This is what depression looks like.


(Disclaimer: I hold no counseling license or degree in psychology. This post is my story with the intent to raise awareness about depression, self-care, and getting help if you need it.)

Over the past two months, my life took a completely different turn and in the process was dumped upside down. I’m still living in the aftermath, still healing, still fighting to get better because I was almost better when I got pushed back down. And over the past two days, I’ve stared at this most-recent picture of myself again and again as it slowly hit me: this is what depression looks like. This is the face I wear before going off with friends, before slipping unnoticed into family reunions, before someone snaps a picture. This is the I’m okay face, but it’s a lie. I wear it to make people feel comfortable around me, to not be too much . To act like I’m doing just fine, but right now–I’m not.
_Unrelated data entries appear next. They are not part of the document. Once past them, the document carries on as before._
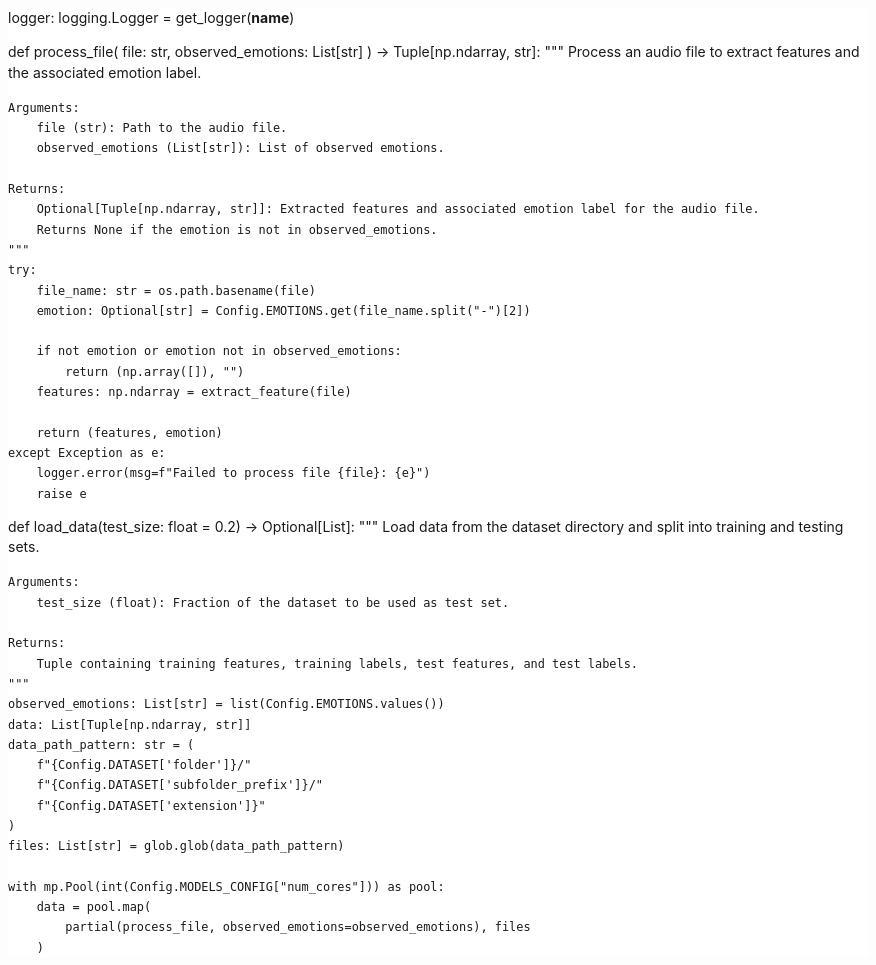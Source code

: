 logger: logging.Logger = get_logger(__name__)


def process_file(
    file: str, observed_emotions: List[str]
) -> Tuple[np.ndarray, str]:
    """
    Process an audio file to extract features and the associated emotion label.

    Arguments:
        file (str): Path to the audio file.
        observed_emotions (List[str]): List of observed emotions.

    Returns:
        Optional[Tuple[np.ndarray, str]]: Extracted features and associated emotion label for the audio file.
        Returns None if the emotion is not in observed_emotions.
    """
    try:
        file_name: str = os.path.basename(file)
        emotion: Optional[str] = Config.EMOTIONS.get(file_name.split("-")[2])

        if not emotion or emotion not in observed_emotions:
            return (np.array([]), "")
        features: np.ndarray = extract_feature(file)

        return (features, emotion)
    except Exception as e:
        logger.error(msg=f"Failed to process file {file}: {e}")
        raise e


def load_data(test_size: float = 0.2) -> Optional[List]:
    """
    Load data from the dataset directory and split into training and testing sets.

    Arguments:
        test_size (float): Fraction of the dataset to be used as test set.

    Returns:
        Tuple containing training features, training labels, test features, and test labels.
    """
    observed_emotions: List[str] = list(Config.EMOTIONS.values())
    data: List[Tuple[np.ndarray, str]]
    data_path_pattern: str = (
        f"{Config.DATASET['folder']}/"
        f"{Config.DATASET['subfolder_prefix']}/"
        f"{Config.DATASET['extension']}"
    )
    files: List[str] = glob.glob(data_path_pattern)

    with mp.Pool(int(Config.MODELS_CONFIG["num_cores"])) as pool:
        data = pool.map(
            partial(process_file, observed_emotions=observed_emotions), files
        )
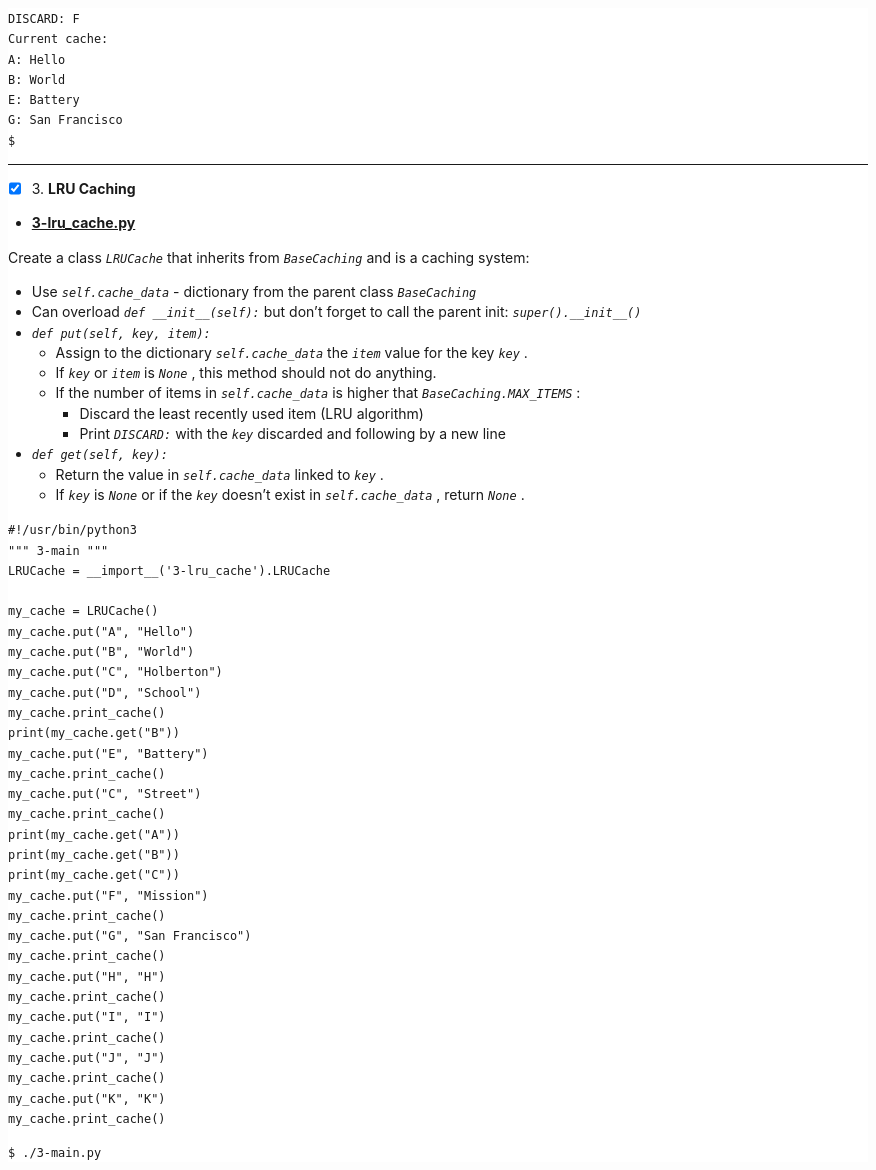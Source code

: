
 ```bash
DISCARD: F
Current cache:
A: Hello
B: World
E: Battery
G: San Francisco
$ 

```
---

+ [x] 3\. **LRU Caching**

+ **[3-lru_cache.py](./3-lru_cache.py)**

Create a class   *` LRUCache `*   that inherits from   *` BaseCaching `*   and is a caching system:
* Use  *` self.cache_data `*  - dictionary from the parent class  *` BaseCaching `* 
* Can overload  *` def __init__(self): `*  but don’t forget to call the parent init:  *` super().__init__() `* 
*  *` def put(self, key, item): `* 
	* Assign to the dictionary  *` self.cache_data `*  the  *` item `*  value for the key  *` key `* .
	* If  *` key `*  or  *` item `*  is  *` None `* , this method should not do anything.
	* If the number of items in  *` self.cache_data `*  is higher that  *` BaseCaching.MAX_ITEMS `* :
		* Discard the least recently used item (LRU algorithm)
		* Print  *` DISCARD: `*  with the  *` key `*  discarded and following by a new line 
*  *` def get(self, key): `* 
	* Return the value in  *` self.cache_data `*  linked to  *` key `* .
	* If  *` key `*  is  *` None `*  or if the  *` key `*  doesn’t exist in  *` self.cache_data `* , return  *` None `* .

```python3
#!/usr/bin/python3
""" 3-main """
LRUCache = __import__('3-lru_cache').LRUCache

my_cache = LRUCache()
my_cache.put("A", "Hello")
my_cache.put("B", "World")
my_cache.put("C", "Holberton")
my_cache.put("D", "School")
my_cache.print_cache()
print(my_cache.get("B"))
my_cache.put("E", "Battery")
my_cache.print_cache()
my_cache.put("C", "Street")
my_cache.print_cache()
print(my_cache.get("A"))
print(my_cache.get("B"))
print(my_cache.get("C"))
my_cache.put("F", "Mission")
my_cache.print_cache()
my_cache.put("G", "San Francisco")
my_cache.print_cache()
my_cache.put("H", "H")
my_cache.print_cache()
my_cache.put("I", "I")
my_cache.print_cache()
my_cache.put("J", "J")
my_cache.print_cache()
my_cache.put("K", "K")
my_cache.print_cache()

```
```bash
$ ./3-main.py
```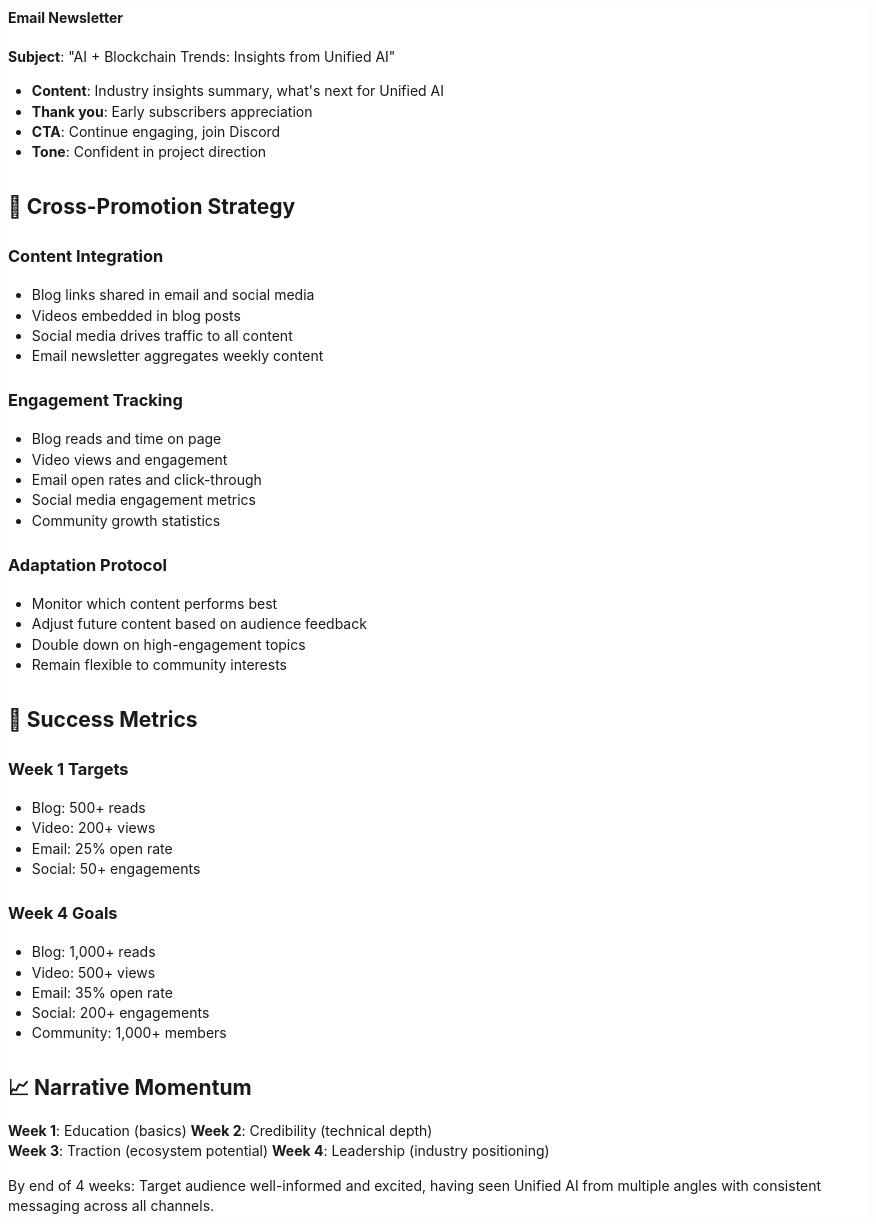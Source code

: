 #### Email Newsletter
**Subject**: "AI + Blockchain Trends: Insights from Unified AI"
- **Content**: Industry insights summary, what's next for Unified AI
- **Thank you**: Early subscribers appreciation
- **CTA**: Continue engaging, join Discord
- **Tone**: Confident in project direction

## 🔄 Cross-Promotion Strategy

### Content Integration
- Blog links shared in email and social media
- Videos embedded in blog posts
- Social media drives traffic to all content
- Email newsletter aggregates weekly content

### Engagement Tracking
- Blog reads and time on page
- Video views and engagement
- Email open rates and click-through
- Social media engagement metrics
- Community growth statistics

### Adaptation Protocol
- Monitor which content performs best
- Adjust future content based on audience feedback
- Double down on high-engagement topics
- Remain flexible to community interests

## 🎯 Success Metrics

### Week 1 Targets
- Blog: 500+ reads
- Video: 200+ views
- Email: 25% open rate
- Social: 50+ engagements

### Week 4 Goals
- Blog: 1,000+ reads
- Video: 500+ views  
- Email: 35% open rate
- Social: 200+ engagements
- Community: 1,000+ members

## 📈 Narrative Momentum

**Week 1**: Education (basics)
**Week 2**: Credibility (technical depth)  
**Week 3**: Traction (ecosystem potential)
**Week 4**: Leadership (industry positioning)

By end of 4 weeks: Target audience well-informed and excited, having seen Unified AI from multiple angles with consistent messaging across all channels.
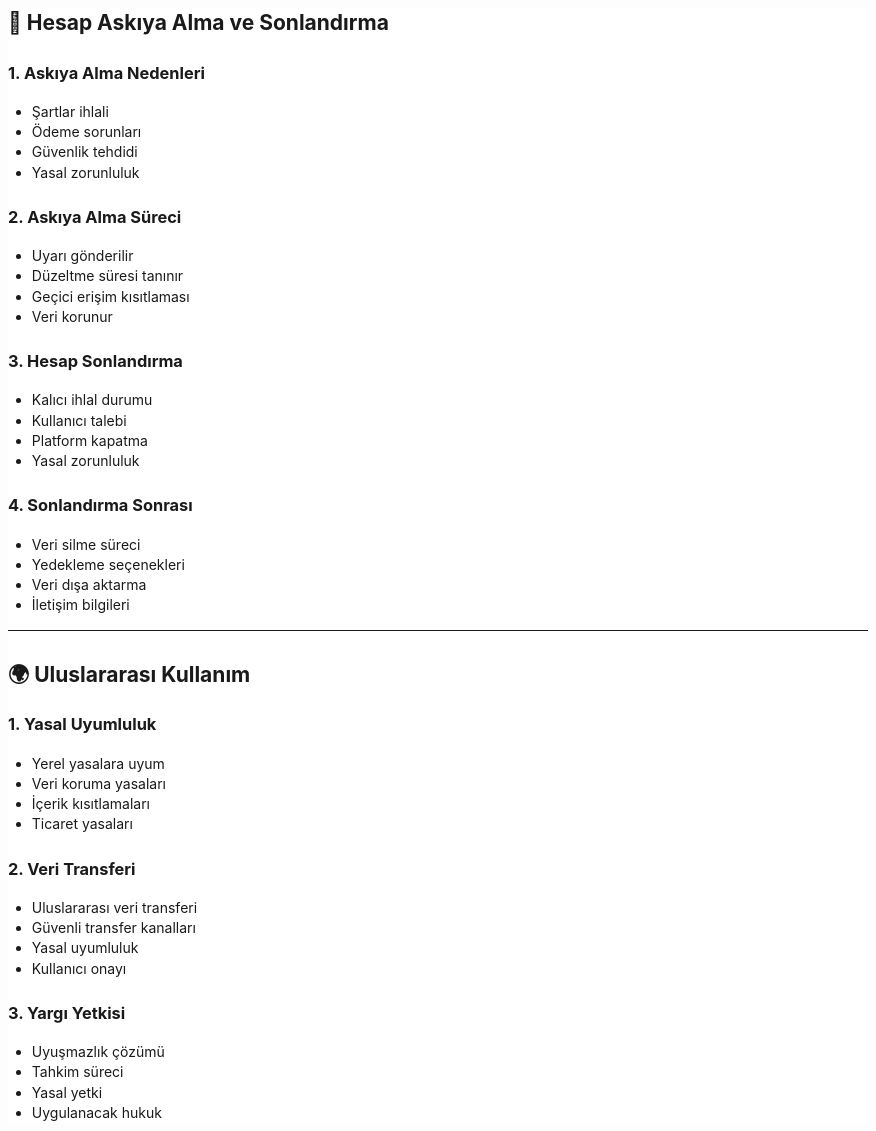 
## 🚨 Hesap Askıya Alma ve Sonlandırma

### **1. Askıya Alma Nedenleri**
- Şartlar ihlali
- Ödeme sorunları
- Güvenlik tehdidi
- Yasal zorunluluk

### **2. Askıya Alma Süreci**
- Uyarı gönderilir
- Düzeltme süresi tanınır
- Geçici erişim kısıtlaması
- Veri korunur

### **3. Hesap Sonlandırma**
- Kalıcı ihlal durumu
- Kullanıcı talebi
- Platform kapatma
- Yasal zorunluluk

### **4. Sonlandırma Sonrası**
- Veri silme süreci
- Yedekleme seçenekleri
- Veri dışa aktarma
- İletişim bilgileri

---

## 🌍 Uluslararası Kullanım

### **1. Yasal Uyumluluk**
- Yerel yasalara uyum
- Veri koruma yasaları
- İçerik kısıtlamaları
- Ticaret yasaları

### **2. Veri Transferi**
- Uluslararası veri transferi
- Güvenli transfer kanalları
- Yasal uyumluluk
- Kullanıcı onayı

### **3. Yargı Yetkisi**
- Uyuşmazlık çözümü
- Tahkim süreci
- Yasal yetki
- Uygulanacak hukuk
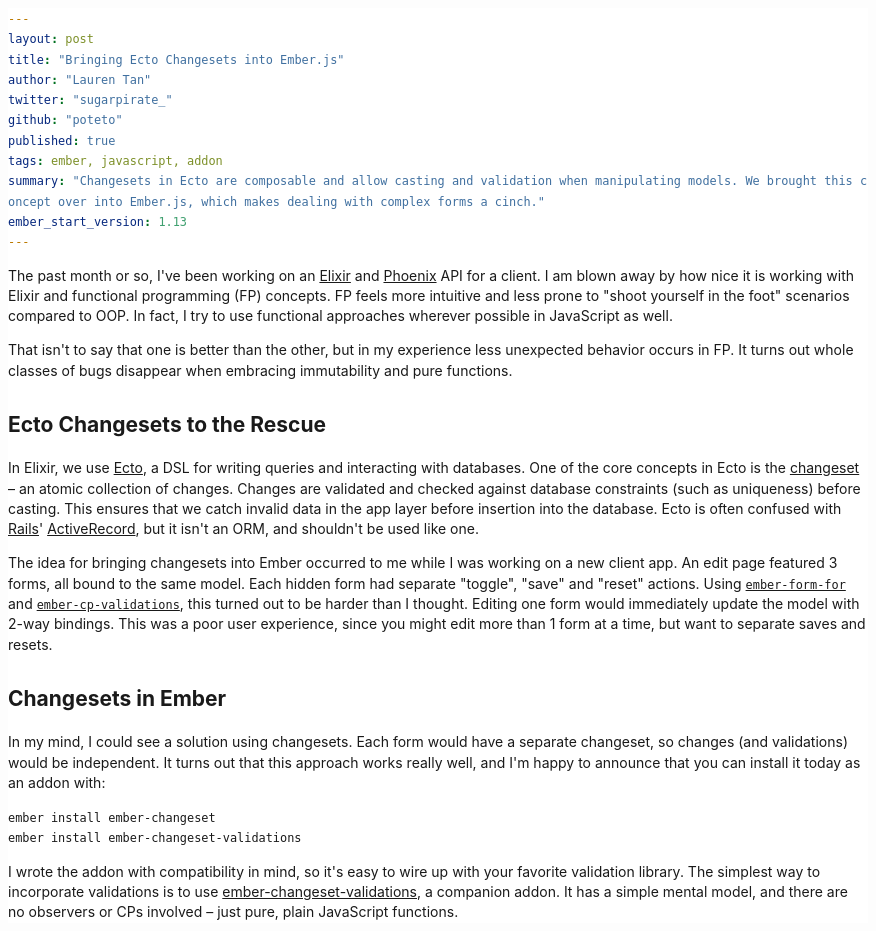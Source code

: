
 ```yaml
---
layout: post
title: "Bringing Ecto Changesets into Ember.js"
author: "Lauren Tan"
twitter: "sugarpirate_"
github: "poteto"
published: true
tags: ember, javascript, addon
summary: "Changesets in Ecto are composable and allow casting and validation when manipulating models. We brought this concept over into Ember.js, which makes dealing with complex forms a cinch."
ember_start_version: 1.13
---
```


The past month or so, I've been working on an [Elixir][elixir] and [Phoenix][phoenix] API for a client. I am blown away by how nice it is working with Elixir and functional programming (FP) concepts. FP feels more intuitive and less prone to "shoot yourself in the foot" scenarios compared to OOP. In fact, I try to use functional approaches wherever possible in JavaScript as well.

That isn't to say that one is better than the other, but in my experience less unexpected behavior occurs in FP. It turns out whole classes of bugs disappear when embracing immutability and pure functions.

## Ecto Changesets to the Rescue

In Elixir, we use [Ecto][ecto], a DSL for writing queries and interacting with databases. One of the core concepts in Ecto is the [changeset][ecto-changeset] – an atomic collection of changes. Changes are validated and checked against database constraints (such as uniqueness) before casting. This ensures that we catch invalid data in the app layer before insertion into the database. Ecto is often confused with [Rails][rails]' [ActiveRecord][active-record], but it isn't an ORM, and shouldn't be used like one.

The idea for bringing changesets into Ember occurred to me while I was working on a new client app. An edit page featured 3 forms, all bound to the same model. Each hidden form had separate "toggle", "save" and "reset" actions. Using [`ember-form-for`][ember-form-for] and [`ember-cp-validations`][ember-cp-validations], this turned out to be harder than I thought. Editing one form would immediately update the model with 2-way bindings. This was a poor user experience, since you might edit more than 1 form at a time, but want to separate saves and resets.

## Changesets in Ember

In my mind, I could see a solution using changesets. Each form would have a separate changeset, so changes (and validations) would be independent. It turns out that this approach works really well, and I'm happy to announce that you can install it today as an addon with:

```
ember install ember-changeset
ember install ember-changeset-validations
```

I wrote the addon with compatibility in mind, so it's easy to wire up with your favorite validation library. The simplest way to incorporate validations is to use [ember-changeset-validations][ember-changeset-validations], a companion addon. It has a simple mental model, and there are no observers or CPs involved – just pure, plain JavaScript functions.


[active-record]: http://guides.rubyonrails.org/active_record_basics.html
[ddau]: https://dockyard.com/blog/2015/10/14/best-practices-data-down-actions-up
[ecto-changeset]: https://hexdocs.pm/ecto/Ecto.Changeset.html
[ecto]: https://github.com/elixir-ecto/ecto
[elixir]: http://elixir-lang.org/
[ember-changeset-validations]: https://github.com/poteto/ember-changeset-validations/
[ember-changeset]: https://github.com/poteto/ember-changeset
[ember-cp-validations]: https://github.com/offirgolan/ember-cp-validations
[ember-form-for]: https://github.com/martndemus/ember-form-for
[ember-validations]: https://github.com/DockYard/ember-validations
[metaprogramming-in-ember]: https://emberway.io/metaprogramming-in-emberjs-627921395299#.8m07o1i8u
[phoenix]: http://www.phoenixframework.org/
[rails]: http://rubyonrails.org/
[react]: https://facebook.github.io/react/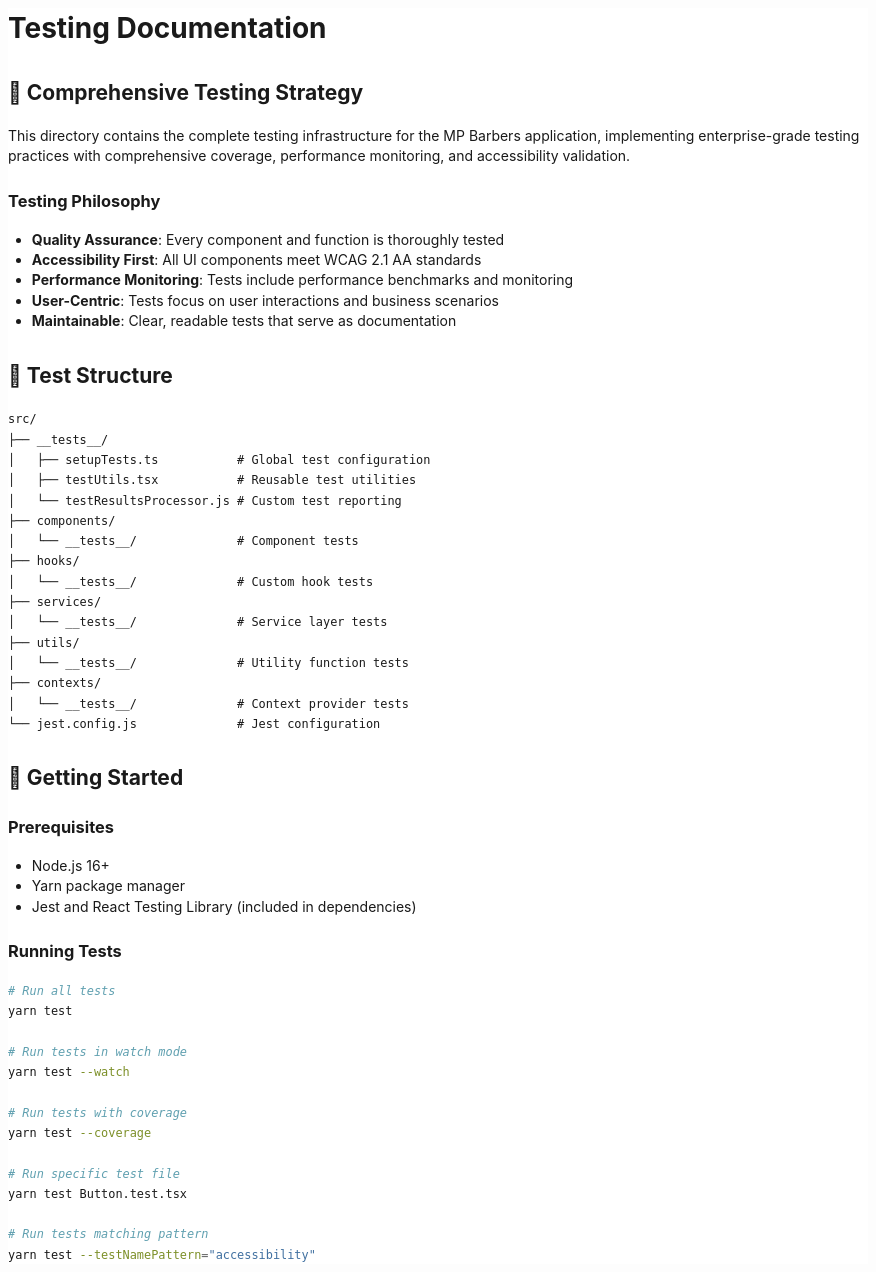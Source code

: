 # Testing Documentation

## 🧪 Comprehensive Testing Strategy

This directory contains the complete testing infrastructure for the MP Barbers application, implementing enterprise-grade testing practices with comprehensive coverage, performance monitoring, and accessibility validation.

### Testing Philosophy
- **Quality Assurance**: Every component and function is thoroughly tested
- **Accessibility First**: All UI components meet WCAG 2.1 AA standards
- **Performance Monitoring**: Tests include performance benchmarks and monitoring
- **User-Centric**: Tests focus on user interactions and business scenarios
- **Maintainable**: Clear, readable tests that serve as documentation

## 📁 Test Structure

```
src/
├── __tests__/
│   ├── setupTests.ts           # Global test configuration
│   ├── testUtils.tsx           # Reusable test utilities
│   └── testResultsProcessor.js # Custom test reporting
├── components/
│   └── __tests__/              # Component tests
├── hooks/
│   └── __tests__/              # Custom hook tests
├── services/
│   └── __tests__/              # Service layer tests
├── utils/
│   └── __tests__/              # Utility function tests
├── contexts/
│   └── __tests__/              # Context provider tests
└── jest.config.js              # Jest configuration
```

## 🚀 Getting Started

### Prerequisites
- Node.js 16+
- Yarn package manager
- Jest and React Testing Library (included in dependencies)

### Running Tests
```bash
# Run all tests
yarn test

# Run tests in watch mode
yarn test --watch

# Run tests with coverage
yarn test --coverage

# Run specific test file
yarn test Button.test.tsx

# Run tests matching pattern
yarn test --testNamePattern="accessibility"
```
In reality, I’m terrified of the future and unmotivated and overwhelmed and lonely and hopeless and anxious about everything all at once. And you know what? It’s okay to not be okay sometimes. Unfortunately we live in a society that likes to put on a good face and not do the hard talking because…THEY CAN’T EVEN. But you know what? That’s on them. You and me, we’re the real MVP’s because we’re dealing with our baggage and fighting the battles and being the best we can be. Even if we’re not okay, but getting there.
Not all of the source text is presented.